作者:hangge | 2024-03-12 09:00
    有时系统的日志文件中会包含各种类型的日志信息,为了便于数据后续的处理和分析,我们可以使用拦截器根据数据类型进行数据分发。比如将相同类型的数据输出到同一 HDFS 目录下,下面我将通过样例进行演示。

五、使用拦截器实现日志文件数据分发

1,拦截器说明

(1)系统中已经内置提供了很多 Source Interceptors,常见的有:
  • Timestamp Interceptor:向 event 中的 header 里面添加 timestamp 时间戳信息
  • Host Interceptor:向 event 中的 header 里面添加 host 属性,host 的值为当前机器的主机名或者 ip
  • Search and Replace Interceptor:根据指定的规则查询 Eventbody 里面的数据,然后进行替换,这个拦截器会修改 eventbody 的值,也就是会修改原始采集到的数据内容
  • Static Interceptor:向 event 中的 header 里面添加固定的 keyvalue
  • Regex Extractor Interceptor:根据指定的规则从 Event 中的 body 里面抽取数据,生成 keyvalue,再把 keyvalue 添加到 header
(2)总结一下:
  • Timestamp InterceptorHost InterceptorStatic InterceptorRegex Extractor Interceptor 是向 event 中的 header 里面添加 key-value 类型的数据,方便后面的 channelsink 组件使用,对采集到的原始数据内容没有任何影响。
  • Search and Replace Interceptor 是会根据规则修改 eventbody 里面的原始数据内容,对 header 没有任何影响,使用这个拦截器需要特别小心,因为他会修改原始数据内容。
提示:这里面这几个拦截器中 Search and Replace Interceptor Regex Extractor Interceptor 在工作中使用的比较多一些

2,需求说明

(1)直播 APP 产生的数据包括用户信息、直播信息和送礼信息。这 3 种数据会被记录到同一个日志文件中,具体数据格式如下(这些数据都是 JSON 格式的,可以通过 JSON 中的 type 字段的值来区分数据类型)
{
  "uid": "861848974414839801",
  "nickname": "hangge",
  "usign": "",
  "sex": 1,
  "birthday": "",
  "face": "",
  "big_face": "",
  "email": "hangge@hangge.com",
  "mobile": "",
  "reg_type": "102",
  "last_login_time": "1494344580",
  "regtime": "1494344580",
  "last_update_time": "1494344580",
  "status": "5",
  "is_verified": "0",
  "verified_info": "",
  "is_seller": "0",
  "level": 1,
  "exp": 0,
  "anchor_level": 0,
  "anchor_exp": 0,
  "os": "android",
  "timestamp": 1494344580,
  "type": "user_info"
}
{
  "id": "14943445328940974601",
  "uid": "840717325115457536",
  "lat": "53.530598",
  "lnt": "-2.5620373",
  "hots": 0,
  "title": "0",
  "status": "1",
  "topicId": "0",
  "end_time": "1494344570",
  "watch_num": 0,
  "share_num": "1",
  "replay_url": null,
  "replay_num": 0,
  "start_time": "1494344544",
  "timestamp": 1494344571,
  "type": "video_info"
}
{
  "send_id": "834688818270961664",
  "good_id": "223",
  "video_id": "14943443045138661356",
  "gold": "10",
  "timestamp": 1494344574,
  "type": "gift_record"
}

(2)使用 Flume 按天把日志数据保存到 HDFS 中的对应日期目录下,需要先按“”再按“类型”分目录存储,主要是因为后期的需求大部分都需要按天和类型分别统计分析。

3,配置 Agent

(1)启动 Flume 任务其实就是启动一个 Agent。
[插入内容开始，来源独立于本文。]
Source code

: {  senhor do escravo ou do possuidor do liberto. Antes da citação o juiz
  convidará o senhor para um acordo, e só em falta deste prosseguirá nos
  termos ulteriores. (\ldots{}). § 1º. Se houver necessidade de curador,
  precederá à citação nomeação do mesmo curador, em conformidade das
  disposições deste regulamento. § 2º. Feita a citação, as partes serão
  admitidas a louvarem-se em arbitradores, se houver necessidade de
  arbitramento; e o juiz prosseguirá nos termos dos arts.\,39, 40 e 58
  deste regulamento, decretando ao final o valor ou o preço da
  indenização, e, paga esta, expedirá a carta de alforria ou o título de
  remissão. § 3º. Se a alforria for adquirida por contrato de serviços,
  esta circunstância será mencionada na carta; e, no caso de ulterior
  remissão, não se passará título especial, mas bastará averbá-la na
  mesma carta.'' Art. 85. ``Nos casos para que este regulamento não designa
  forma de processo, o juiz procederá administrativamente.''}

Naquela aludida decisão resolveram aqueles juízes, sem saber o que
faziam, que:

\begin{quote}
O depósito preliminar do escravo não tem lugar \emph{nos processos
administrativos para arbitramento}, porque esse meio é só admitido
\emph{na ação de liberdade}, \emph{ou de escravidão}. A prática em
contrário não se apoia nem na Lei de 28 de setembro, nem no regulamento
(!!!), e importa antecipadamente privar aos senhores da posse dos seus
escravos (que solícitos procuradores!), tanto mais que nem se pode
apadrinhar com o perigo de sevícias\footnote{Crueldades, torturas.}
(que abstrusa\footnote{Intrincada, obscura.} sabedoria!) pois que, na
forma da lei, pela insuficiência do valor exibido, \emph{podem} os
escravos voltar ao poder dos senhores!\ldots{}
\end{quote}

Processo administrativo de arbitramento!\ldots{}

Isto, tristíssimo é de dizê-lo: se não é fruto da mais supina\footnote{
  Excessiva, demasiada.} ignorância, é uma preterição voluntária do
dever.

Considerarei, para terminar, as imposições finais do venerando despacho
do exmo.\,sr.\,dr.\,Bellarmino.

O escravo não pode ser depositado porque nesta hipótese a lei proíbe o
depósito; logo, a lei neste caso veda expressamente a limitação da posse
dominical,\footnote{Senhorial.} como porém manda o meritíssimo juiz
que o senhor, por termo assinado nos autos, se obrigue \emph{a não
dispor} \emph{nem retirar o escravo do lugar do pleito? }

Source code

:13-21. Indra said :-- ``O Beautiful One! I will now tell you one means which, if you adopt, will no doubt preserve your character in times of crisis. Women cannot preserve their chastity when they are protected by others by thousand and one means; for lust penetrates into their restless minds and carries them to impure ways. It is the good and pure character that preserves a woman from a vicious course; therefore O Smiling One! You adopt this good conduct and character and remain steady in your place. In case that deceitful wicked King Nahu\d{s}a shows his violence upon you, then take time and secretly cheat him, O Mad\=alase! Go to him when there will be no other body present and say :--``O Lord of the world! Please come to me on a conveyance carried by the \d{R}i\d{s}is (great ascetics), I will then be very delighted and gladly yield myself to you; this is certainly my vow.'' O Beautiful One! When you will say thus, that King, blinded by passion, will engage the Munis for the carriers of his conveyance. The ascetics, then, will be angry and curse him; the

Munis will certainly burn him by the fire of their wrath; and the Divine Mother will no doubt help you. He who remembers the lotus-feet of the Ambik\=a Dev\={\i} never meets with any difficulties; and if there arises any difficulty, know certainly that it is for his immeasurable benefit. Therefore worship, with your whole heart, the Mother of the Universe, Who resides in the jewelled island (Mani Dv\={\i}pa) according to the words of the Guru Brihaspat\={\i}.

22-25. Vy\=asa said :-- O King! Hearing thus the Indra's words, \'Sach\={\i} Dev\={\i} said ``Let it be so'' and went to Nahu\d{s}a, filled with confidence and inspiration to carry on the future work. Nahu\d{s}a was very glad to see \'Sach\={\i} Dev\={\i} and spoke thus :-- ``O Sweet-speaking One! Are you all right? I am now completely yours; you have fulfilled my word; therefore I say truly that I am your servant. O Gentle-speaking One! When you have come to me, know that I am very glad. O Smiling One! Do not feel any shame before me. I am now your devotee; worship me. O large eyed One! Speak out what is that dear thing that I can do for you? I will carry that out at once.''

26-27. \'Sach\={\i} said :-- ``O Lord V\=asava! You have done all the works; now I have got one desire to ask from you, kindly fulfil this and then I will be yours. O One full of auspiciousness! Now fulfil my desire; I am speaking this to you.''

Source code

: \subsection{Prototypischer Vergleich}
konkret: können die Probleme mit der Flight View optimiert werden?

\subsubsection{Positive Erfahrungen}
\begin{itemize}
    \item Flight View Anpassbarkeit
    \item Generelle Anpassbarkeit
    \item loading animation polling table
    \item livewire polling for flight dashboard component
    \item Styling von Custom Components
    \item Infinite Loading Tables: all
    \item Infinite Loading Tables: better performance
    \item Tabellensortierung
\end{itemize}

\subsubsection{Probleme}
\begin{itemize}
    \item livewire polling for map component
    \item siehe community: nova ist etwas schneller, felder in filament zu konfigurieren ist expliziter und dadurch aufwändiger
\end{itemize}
首先我们进入 flume 程序包中的 conf 文件夹,创建一个 Agent 配置文件:
cd conf
vi example.conf

(2)接着在配置文件中添加如下内容。我们配置 Flume 的源、拦截器和目的地,以实现对日志数据的分发。其中拦截器使用逻辑如下:
  • 先使用 Search and Replace Interceptor 对原始数据中 type 的值进行转换(去掉下划线,转化为驼峰形式)。
  • 然后使用 Regex Extractor Interceptor 指定规则获取 type 字段的值,添加到 header 中。这样在 sink 阶段就可以获取到了。
提示
  • 此时 FlumeSource 可以使用 Exec SourceChannle 可以使用 Memory ChannelSink 可以使用 HDFS Sink
  • 拦截器中 "type":"([^"]+)" 这个正则表达式的含义是匹配字符串 "type":",然后使用 ([^"]+) 来捕获非引号字符的序列,直到遇到下一个引号为止。这样就可以提取出 type 字段的值。
# 定义 Agent 内部 3 大组件的名称
a1.sources = r1
a1.sinks = k1
a1.channels =c1
 
#配置source组件源
a1.sources.r1.type = exec
a1.sources.r1.command = tail -F /usr/local/moreType.log
 
# 配置拦截器 [多个拦截器按照顺序依次执行]
a1.sources.r1.interceptors = i1 i2 i3 i4
a1.sources.r1.interceptors.i1.type = search_replace
a1.sources.r1.interceptors.i1.searchPattern = "type":"video_info"
a1.sources.r1.interceptors.i1.replaceString = "type":"videoInfo"

a1.sources.r1.interceptors.i2.type = search_replace
a1.sources.r1.interceptors.i2.searchPattern = "type":"user_info"
a1.sources.r1.interceptors.i2.replaceString = "type":"userInfo"

a1.sources.r1.interceptors.i3.type = search_replace
a1.sources.r1.interceptors.i3.searchPattern = "type":"gift_record"
a1.sources.r1.interceptors.i3.replaceString = "type":"giftRecord"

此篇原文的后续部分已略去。